* [Assigned task]: Check every line below for the word "orderDescription" and show those that hold it.

Recorded data

* * * * * * *

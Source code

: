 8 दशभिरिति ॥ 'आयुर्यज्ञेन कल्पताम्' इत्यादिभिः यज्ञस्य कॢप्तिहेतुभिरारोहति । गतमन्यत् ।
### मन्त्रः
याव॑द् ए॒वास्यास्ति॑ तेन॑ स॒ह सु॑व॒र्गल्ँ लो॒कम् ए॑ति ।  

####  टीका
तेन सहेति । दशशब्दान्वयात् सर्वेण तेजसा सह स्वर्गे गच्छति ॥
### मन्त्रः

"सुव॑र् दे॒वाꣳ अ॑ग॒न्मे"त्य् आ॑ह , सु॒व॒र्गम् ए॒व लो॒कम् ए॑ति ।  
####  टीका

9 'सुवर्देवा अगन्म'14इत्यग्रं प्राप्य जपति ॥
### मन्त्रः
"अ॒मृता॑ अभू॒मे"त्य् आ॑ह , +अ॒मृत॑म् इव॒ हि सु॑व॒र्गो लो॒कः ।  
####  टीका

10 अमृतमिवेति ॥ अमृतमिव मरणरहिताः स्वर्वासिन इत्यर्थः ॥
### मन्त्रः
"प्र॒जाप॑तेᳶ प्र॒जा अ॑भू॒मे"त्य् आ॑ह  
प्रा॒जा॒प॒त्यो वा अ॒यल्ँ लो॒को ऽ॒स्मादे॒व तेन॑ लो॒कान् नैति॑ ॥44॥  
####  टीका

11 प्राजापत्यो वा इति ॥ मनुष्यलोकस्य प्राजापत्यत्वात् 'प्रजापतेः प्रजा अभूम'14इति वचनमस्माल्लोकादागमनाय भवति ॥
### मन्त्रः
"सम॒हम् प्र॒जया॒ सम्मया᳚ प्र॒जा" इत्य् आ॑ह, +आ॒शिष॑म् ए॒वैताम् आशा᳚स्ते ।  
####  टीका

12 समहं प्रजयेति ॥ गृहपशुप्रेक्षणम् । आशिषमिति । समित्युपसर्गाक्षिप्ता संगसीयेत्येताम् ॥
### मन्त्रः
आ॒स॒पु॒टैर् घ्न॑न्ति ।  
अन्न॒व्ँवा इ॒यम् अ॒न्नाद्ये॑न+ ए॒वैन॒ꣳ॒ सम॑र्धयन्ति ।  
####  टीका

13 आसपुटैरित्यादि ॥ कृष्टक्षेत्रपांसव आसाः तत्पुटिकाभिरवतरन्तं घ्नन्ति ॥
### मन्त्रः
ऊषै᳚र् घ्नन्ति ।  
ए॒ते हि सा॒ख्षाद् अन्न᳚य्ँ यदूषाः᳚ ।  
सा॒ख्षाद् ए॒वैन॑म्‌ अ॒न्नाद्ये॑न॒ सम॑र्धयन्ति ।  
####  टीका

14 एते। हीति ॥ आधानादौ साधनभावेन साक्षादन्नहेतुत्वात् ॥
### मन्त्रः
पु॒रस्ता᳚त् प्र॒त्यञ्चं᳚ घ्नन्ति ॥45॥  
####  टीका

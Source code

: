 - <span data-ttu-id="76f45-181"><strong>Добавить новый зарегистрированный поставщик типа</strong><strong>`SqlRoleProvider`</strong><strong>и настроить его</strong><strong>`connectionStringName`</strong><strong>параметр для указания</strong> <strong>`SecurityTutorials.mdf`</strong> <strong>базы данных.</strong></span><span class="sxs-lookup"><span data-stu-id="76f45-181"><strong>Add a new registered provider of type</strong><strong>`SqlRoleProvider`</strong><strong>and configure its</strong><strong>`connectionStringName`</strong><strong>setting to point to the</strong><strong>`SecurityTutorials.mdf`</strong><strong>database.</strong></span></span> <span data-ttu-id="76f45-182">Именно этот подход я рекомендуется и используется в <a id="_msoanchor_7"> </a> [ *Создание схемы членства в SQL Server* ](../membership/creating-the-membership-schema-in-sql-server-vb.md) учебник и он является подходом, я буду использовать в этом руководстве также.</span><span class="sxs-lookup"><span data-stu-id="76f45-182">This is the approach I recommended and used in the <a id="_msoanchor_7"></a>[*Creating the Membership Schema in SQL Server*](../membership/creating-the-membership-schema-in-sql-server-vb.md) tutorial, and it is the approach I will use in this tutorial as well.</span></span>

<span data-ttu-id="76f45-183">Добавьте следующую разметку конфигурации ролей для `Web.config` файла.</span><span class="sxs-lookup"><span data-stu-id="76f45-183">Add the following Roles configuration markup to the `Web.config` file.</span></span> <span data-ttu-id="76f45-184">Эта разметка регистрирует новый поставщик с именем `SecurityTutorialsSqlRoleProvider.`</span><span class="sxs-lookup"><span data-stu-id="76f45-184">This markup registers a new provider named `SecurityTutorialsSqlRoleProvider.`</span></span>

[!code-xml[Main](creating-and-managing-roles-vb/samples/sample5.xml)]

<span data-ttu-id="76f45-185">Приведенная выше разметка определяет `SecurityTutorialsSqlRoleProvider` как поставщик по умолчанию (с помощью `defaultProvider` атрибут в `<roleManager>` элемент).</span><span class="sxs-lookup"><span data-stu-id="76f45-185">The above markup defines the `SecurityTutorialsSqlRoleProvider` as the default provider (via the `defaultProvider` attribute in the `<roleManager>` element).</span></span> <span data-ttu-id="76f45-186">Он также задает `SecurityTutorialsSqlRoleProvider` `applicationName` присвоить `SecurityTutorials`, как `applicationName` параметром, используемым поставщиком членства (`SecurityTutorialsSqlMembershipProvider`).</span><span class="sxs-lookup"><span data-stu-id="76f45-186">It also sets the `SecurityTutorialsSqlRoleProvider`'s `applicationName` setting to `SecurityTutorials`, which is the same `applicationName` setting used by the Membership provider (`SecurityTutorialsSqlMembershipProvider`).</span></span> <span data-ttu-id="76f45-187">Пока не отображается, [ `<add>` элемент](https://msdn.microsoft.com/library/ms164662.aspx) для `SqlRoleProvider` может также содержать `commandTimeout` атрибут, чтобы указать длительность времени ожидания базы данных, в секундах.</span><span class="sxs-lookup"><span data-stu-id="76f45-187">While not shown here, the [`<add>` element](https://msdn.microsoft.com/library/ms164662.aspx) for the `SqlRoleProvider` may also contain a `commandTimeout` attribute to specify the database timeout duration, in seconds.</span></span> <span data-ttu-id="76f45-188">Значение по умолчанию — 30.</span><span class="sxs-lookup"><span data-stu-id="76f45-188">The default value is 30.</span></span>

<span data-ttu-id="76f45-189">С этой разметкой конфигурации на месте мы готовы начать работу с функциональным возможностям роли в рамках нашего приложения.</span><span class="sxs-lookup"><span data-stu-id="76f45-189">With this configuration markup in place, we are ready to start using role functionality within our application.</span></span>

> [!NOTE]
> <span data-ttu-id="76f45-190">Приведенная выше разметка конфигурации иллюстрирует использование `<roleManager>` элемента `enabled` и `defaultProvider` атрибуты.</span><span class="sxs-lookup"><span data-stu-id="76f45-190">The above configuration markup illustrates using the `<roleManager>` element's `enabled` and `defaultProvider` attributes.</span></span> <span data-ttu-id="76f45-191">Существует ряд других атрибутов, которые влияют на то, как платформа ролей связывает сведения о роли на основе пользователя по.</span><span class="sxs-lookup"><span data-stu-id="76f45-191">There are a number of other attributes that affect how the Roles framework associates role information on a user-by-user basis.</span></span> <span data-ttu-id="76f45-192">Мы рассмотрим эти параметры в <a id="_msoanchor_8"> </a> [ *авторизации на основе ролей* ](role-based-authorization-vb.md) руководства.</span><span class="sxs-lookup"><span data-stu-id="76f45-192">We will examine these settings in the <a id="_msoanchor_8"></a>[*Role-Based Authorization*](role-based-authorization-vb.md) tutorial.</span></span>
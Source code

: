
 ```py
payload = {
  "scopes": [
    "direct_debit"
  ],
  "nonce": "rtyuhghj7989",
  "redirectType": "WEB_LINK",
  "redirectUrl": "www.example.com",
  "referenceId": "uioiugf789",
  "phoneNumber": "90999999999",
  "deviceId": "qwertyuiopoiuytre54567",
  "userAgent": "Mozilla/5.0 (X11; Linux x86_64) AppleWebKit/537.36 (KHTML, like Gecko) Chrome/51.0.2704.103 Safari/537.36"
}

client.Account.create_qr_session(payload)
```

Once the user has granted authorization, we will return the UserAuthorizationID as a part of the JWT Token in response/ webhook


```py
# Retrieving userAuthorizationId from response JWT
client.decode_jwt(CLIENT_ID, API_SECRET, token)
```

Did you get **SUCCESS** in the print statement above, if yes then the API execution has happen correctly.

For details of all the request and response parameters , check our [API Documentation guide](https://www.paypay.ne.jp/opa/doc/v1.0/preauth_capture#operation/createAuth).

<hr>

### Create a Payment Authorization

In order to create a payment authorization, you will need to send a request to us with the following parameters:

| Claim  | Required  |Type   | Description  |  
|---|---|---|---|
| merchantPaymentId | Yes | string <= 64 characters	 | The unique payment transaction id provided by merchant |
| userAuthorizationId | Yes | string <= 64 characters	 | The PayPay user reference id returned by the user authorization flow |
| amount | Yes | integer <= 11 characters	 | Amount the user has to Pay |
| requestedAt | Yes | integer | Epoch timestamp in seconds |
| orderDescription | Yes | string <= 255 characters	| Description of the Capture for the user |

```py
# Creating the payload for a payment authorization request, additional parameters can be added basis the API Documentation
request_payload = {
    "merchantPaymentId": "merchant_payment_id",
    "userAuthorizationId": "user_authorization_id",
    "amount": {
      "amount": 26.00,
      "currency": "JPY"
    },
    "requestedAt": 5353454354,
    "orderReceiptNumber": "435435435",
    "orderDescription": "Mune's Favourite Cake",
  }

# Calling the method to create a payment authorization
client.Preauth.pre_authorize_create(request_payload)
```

* * * * * * *

* [Answer area]:
| orderDescription | Yes | string <= 255 characters	| Description of the Capture for the user |
    "orderDescription": "Mune's Favourite Cake",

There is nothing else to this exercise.